The third typeface in the series is Danh Da. This is the only of the designs that is not based on a specific typographic remnant, but on "an amalgam of various references from 20th century women's magazines." This typeface is made in collaboration with the Chicago-based artist Huong Ngo for her project "To Name It Is To See It," in which she explores her visual identity and "The Proposal for a Translation" of the word "feminism" by Vietnamese thinkers and artists.

The two typefaces on the site that are "coming soon" are titled Finesse, or My Nghe, and Patriot, or Khang Chien. Finesse is an interpretation of the hand-painted sign on a cart that sells watches by the famous sign-painter, Hoai Minh Phuong. Patriot is inspired by sheet music that can be found framed in the Ho Chi Minh City Museum on Ly Tu Truong Street. 

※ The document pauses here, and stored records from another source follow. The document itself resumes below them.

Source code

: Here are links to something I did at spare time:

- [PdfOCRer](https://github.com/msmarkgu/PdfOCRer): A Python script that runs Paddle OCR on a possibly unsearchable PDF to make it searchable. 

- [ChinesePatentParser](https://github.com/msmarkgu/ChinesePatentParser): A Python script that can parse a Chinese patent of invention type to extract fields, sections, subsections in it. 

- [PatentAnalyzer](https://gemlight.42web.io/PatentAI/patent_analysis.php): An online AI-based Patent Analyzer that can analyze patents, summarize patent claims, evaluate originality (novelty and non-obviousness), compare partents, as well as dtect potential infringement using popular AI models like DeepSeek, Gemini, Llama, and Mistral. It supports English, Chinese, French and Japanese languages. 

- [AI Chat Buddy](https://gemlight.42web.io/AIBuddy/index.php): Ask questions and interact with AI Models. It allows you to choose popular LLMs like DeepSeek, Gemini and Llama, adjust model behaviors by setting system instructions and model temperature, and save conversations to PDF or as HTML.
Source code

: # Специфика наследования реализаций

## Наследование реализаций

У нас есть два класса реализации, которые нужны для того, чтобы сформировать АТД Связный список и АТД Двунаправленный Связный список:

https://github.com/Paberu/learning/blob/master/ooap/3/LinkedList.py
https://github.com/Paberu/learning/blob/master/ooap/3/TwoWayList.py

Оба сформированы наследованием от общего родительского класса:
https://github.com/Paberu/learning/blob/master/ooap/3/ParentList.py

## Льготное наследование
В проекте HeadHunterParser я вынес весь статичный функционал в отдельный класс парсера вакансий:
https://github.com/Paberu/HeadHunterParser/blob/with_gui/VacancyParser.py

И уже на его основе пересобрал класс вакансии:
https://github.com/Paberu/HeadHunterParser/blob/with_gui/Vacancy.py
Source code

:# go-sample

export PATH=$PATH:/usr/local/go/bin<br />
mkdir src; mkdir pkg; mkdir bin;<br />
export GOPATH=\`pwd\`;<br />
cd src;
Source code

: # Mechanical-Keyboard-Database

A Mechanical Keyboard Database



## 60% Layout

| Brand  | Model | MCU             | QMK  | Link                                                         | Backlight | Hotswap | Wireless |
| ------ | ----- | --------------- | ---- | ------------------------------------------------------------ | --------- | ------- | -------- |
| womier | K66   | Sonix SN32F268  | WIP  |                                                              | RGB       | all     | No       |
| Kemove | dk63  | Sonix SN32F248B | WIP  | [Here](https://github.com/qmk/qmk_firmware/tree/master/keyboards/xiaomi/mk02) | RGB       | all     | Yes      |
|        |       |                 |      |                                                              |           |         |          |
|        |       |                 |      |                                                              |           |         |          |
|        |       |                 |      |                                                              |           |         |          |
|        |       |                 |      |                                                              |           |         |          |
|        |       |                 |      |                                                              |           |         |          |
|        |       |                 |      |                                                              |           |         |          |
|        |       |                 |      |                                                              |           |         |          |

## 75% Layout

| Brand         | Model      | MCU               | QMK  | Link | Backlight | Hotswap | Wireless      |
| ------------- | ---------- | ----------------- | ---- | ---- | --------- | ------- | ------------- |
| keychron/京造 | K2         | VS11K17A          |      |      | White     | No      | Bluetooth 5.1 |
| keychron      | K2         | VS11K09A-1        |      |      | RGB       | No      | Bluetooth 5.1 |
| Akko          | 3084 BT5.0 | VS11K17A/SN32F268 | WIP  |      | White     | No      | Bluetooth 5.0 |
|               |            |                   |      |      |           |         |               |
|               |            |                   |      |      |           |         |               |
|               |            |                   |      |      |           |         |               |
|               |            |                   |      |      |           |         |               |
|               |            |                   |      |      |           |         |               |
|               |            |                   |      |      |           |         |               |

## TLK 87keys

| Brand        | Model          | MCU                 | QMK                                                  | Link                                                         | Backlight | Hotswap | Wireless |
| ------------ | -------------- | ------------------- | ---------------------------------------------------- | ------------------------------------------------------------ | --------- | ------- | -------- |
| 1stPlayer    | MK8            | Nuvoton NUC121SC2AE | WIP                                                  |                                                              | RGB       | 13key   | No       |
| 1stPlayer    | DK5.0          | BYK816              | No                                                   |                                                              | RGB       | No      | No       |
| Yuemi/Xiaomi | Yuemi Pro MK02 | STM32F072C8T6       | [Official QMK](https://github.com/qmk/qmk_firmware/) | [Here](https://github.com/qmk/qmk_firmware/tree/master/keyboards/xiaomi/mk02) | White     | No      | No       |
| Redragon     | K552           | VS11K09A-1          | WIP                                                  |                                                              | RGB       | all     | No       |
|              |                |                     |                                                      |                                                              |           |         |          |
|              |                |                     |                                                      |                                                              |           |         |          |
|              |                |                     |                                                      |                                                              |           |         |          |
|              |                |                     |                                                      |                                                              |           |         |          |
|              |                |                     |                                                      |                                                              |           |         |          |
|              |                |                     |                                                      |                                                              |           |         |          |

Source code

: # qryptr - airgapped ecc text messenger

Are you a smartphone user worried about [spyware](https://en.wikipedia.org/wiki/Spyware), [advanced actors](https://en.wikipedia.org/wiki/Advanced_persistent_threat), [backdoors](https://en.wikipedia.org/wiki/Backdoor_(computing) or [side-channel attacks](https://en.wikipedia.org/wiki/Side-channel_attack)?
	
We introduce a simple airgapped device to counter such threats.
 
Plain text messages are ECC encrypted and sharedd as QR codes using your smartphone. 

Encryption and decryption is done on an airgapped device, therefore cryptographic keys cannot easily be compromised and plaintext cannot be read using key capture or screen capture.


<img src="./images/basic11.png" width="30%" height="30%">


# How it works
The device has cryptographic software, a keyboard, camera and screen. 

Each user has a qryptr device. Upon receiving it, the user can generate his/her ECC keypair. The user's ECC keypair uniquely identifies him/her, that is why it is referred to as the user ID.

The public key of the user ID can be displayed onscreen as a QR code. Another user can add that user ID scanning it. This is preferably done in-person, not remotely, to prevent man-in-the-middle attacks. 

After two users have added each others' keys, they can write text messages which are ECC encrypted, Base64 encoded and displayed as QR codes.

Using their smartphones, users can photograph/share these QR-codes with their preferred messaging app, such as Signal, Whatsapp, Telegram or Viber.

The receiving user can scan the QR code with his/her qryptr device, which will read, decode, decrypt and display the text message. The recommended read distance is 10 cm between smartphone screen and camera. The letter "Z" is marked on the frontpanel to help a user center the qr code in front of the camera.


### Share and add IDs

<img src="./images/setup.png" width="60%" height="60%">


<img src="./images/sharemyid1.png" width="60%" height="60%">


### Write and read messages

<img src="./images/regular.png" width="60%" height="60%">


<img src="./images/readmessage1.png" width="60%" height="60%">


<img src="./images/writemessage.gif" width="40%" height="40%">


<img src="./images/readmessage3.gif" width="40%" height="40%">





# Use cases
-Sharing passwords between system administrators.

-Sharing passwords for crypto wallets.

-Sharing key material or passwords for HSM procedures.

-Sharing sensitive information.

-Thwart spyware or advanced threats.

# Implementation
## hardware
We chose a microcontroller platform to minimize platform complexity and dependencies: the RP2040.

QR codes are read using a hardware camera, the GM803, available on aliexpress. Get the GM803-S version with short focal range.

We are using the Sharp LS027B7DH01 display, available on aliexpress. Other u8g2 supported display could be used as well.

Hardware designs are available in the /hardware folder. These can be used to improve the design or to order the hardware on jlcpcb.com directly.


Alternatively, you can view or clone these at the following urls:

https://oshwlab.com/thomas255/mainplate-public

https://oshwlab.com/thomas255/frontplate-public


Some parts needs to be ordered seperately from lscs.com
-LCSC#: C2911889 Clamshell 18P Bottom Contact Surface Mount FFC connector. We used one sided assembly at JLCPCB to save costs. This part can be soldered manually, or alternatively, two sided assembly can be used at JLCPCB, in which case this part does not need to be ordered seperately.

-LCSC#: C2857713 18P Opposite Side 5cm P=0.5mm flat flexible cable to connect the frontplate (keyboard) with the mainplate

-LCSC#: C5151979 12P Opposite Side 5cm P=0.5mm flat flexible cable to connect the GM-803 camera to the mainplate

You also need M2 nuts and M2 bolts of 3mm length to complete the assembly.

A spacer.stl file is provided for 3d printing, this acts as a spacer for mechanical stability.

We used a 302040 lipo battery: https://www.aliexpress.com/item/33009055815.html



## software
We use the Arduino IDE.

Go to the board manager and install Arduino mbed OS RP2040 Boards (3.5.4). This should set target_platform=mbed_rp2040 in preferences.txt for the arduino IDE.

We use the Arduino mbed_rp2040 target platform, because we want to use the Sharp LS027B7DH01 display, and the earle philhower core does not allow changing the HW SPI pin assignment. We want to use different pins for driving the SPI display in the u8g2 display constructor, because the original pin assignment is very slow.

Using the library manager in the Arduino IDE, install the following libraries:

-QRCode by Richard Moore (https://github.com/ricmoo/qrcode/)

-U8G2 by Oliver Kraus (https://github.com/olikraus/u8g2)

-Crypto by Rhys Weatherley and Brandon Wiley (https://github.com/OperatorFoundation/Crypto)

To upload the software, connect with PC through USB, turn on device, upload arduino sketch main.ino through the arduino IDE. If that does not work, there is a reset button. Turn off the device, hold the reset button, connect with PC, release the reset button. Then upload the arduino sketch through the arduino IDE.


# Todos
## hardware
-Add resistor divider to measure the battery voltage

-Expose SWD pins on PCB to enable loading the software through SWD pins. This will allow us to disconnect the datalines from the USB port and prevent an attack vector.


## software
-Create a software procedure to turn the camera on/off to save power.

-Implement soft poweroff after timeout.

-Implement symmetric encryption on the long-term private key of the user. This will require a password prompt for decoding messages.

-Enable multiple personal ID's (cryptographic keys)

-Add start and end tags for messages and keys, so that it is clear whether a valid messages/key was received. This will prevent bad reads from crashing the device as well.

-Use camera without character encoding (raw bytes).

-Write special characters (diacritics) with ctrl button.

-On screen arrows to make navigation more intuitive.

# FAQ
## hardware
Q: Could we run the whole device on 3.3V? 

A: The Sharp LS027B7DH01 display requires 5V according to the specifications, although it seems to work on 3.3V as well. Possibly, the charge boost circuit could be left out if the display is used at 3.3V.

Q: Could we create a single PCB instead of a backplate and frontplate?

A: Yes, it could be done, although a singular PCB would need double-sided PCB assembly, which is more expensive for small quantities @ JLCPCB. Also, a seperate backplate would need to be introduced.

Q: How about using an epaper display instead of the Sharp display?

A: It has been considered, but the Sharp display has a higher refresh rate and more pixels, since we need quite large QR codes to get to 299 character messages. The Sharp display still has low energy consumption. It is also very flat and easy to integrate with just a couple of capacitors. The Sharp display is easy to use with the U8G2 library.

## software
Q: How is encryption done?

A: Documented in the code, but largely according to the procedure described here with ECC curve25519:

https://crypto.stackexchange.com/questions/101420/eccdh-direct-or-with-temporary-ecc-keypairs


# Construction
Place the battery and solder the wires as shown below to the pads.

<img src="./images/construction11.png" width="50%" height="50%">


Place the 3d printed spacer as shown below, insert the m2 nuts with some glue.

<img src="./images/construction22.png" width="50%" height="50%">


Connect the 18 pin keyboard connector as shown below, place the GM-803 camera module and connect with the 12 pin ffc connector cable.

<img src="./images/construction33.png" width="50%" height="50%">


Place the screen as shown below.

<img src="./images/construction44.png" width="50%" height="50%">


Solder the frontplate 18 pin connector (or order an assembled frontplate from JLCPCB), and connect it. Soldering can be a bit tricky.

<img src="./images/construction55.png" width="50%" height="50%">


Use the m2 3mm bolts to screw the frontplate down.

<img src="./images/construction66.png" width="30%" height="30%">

For the crew of collaborators creating Republish, designing these typefaces is being done to combat the apathy towards maintaining the historical design elements of Vietnam. Further, the ethos behind the "100% off sale" on the typefaces is because Nguyen believes, "it is unfair if I sell it." For the designers involved, it is a learning experience, and the typefaces and the history behind them "belong to the people."